Approvate ieri, dal Consiglio dei Ministri, le nuove disposizioni in materia di fumo e tutela dei minori. Il professor Marco Alloisio, presidente della LILT, sezione provinciale di Milano, commenta le novità legislative

Ulteriori e importanti passi avanti nella lotta al fumo, grazie all’approvazione del decreto legislativo sui tabacchi, che recepisce la direttiva 2014/40/UE del Parlamento europeo. In dettaglio, il Consiglio dei Ministri, su spinta del Ministro della Salute, Beatrice Lorenzin, ha dato il via libera alle nuove disposizioni legislative relative alla lavorazione, presentazione e vendita dei tabacchi e dei prodotti correlati.

La Lega Italiana per la Lotta contro i Tumori – LILT, sezione provinciale di Milano, accoglie con favore il nuovo decreto, soprattutto perché particolarmente attento alla tutela dei minori. «Siamo molto soddisfatti e pensiamo che queste novità legislative siano un importante passo avanti nella lotta al fumo – afferma Marco Alloisio, presidente LILT Milano -. In Italia, infatti, dopo un primo calo, conseguente all’entrata in vigore della legge Sirchia (10 gennaio 2005), i fumatori sono di nuovo in aumento. In grande ripresa gli ex fumatori – solo il 20% di chi si sottopone a programmi di disassuefazione dal fumo smette davvero – ma anche i neo-fumatori, soprattutto donne e giovani».
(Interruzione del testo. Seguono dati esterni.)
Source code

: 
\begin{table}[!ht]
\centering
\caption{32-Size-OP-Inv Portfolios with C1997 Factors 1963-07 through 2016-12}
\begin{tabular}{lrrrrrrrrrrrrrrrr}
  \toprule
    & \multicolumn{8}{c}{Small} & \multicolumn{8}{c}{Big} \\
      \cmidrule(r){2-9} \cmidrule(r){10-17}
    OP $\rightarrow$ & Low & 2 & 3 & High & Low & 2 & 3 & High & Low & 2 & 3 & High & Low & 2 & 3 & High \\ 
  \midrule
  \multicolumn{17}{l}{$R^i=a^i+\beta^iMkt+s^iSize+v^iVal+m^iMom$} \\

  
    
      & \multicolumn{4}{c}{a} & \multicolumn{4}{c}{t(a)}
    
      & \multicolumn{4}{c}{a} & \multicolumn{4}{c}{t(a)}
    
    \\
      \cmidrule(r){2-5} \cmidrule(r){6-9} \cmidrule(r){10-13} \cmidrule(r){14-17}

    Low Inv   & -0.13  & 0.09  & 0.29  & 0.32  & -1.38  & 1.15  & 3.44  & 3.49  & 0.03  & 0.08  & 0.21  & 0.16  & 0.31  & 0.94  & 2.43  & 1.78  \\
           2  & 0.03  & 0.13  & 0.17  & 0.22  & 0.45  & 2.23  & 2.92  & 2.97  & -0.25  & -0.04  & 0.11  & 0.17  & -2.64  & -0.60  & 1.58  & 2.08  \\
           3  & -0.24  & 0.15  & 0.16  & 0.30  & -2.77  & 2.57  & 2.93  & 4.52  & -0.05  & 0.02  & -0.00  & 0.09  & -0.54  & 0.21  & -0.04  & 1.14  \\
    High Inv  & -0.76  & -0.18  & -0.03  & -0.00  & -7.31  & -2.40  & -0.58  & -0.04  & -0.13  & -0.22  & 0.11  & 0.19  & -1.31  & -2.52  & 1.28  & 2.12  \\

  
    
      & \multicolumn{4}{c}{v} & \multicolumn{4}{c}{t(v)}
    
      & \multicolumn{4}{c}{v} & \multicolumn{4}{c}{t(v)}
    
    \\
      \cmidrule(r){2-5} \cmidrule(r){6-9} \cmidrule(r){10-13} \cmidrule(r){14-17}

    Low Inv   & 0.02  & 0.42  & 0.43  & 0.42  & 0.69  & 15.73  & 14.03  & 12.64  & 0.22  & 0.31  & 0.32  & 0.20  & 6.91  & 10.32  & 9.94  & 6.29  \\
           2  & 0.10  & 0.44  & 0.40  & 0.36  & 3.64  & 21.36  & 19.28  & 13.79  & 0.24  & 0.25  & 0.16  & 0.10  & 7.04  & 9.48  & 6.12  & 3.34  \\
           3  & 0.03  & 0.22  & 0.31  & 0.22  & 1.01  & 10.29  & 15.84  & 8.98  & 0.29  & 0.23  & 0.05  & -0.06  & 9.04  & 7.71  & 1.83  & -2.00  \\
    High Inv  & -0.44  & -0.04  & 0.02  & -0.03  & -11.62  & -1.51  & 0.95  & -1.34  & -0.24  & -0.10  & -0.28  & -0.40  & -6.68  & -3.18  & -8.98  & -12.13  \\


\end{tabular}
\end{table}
Tra le nuove misure, che entreranno in vigore a fine dicembre, spuntano le immagini choc sui pacchetti di sigarette, già comuni in altri Paesi dell’Unione Europea, il divieto di vendita delle confezioni da 10 sigarette e il divieto di fumo in auto con minori e donne in gravidanza. Il provvedimento prevede anche il divieto di vendita ai minori di sigarette elettroniche e contenitori di liquido di ricarica con presenza di nicotina; il divieto di fumo all’esterno degli ospedali e degli Irccs pediatrici, nonché in quelle dei singoli reparti pediatrici, ginecologici, di ostetricia e neonatologia.
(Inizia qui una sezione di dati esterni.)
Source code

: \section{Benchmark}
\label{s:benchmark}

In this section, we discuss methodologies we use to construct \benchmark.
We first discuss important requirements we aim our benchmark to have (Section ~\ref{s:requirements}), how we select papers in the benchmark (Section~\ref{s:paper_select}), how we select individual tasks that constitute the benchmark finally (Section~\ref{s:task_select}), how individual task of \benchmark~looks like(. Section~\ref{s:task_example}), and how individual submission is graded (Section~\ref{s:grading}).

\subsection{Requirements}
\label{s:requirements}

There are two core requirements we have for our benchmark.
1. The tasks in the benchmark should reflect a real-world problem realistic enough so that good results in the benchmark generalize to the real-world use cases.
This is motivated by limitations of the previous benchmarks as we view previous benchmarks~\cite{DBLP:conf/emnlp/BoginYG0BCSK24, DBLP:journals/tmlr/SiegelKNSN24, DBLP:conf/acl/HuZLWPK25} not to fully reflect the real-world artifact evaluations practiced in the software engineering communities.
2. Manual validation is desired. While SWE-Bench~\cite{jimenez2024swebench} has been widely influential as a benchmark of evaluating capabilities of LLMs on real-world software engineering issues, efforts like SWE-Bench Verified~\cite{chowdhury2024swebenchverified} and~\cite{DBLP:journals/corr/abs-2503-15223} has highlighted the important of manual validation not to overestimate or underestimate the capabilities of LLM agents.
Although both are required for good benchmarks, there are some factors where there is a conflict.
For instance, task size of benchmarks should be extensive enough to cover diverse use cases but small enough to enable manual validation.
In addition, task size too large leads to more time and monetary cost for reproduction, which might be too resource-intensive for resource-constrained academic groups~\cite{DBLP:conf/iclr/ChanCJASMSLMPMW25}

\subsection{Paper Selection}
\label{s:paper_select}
«Sarebbe importante vietare il fumo all’esterno di tutte le strutture ospedaliere italiane e aumentare ancora il prezzo delle sigarette, anche se il divieto di vendita dei pacchetti da 10 è già un ottimo inizio – continua Alloisio -. Purtroppo, dati recenti ci dicono che i ragazzi milanesi iniziano a fumare intorno agli 11 anni, per questo dobbiamo continuare a promuovere programmi di sensibilizzazione sul fumo. Smettere di fumare fa bene a qualsiasi età; è dimostrato, infatti, che abbandonare la sigaretta dopo i 60 anni previene comunque non solo la comparsa del tumore al polmone, ma anche il rischio di malattie cardiovascolari».

E proprio per la tutela dei bambini, LILT Milano promuove, da settembre 2014, il progetto Agenti 00Sigarette Missione Lilt patrocinato dall’Ufficio Scolastico Regionale della Lombardia, per la prevenzione del tabagismo, che si affianca all’educazione dei corretti stili di vita. Il progetto è rivolto ai bambini delle classi quarte delle scuole primarie, coinvolti in un impegno personale contro il fumo, attraverso l’uso del linguaggio teatrale e di materiali di sensibilizzazione.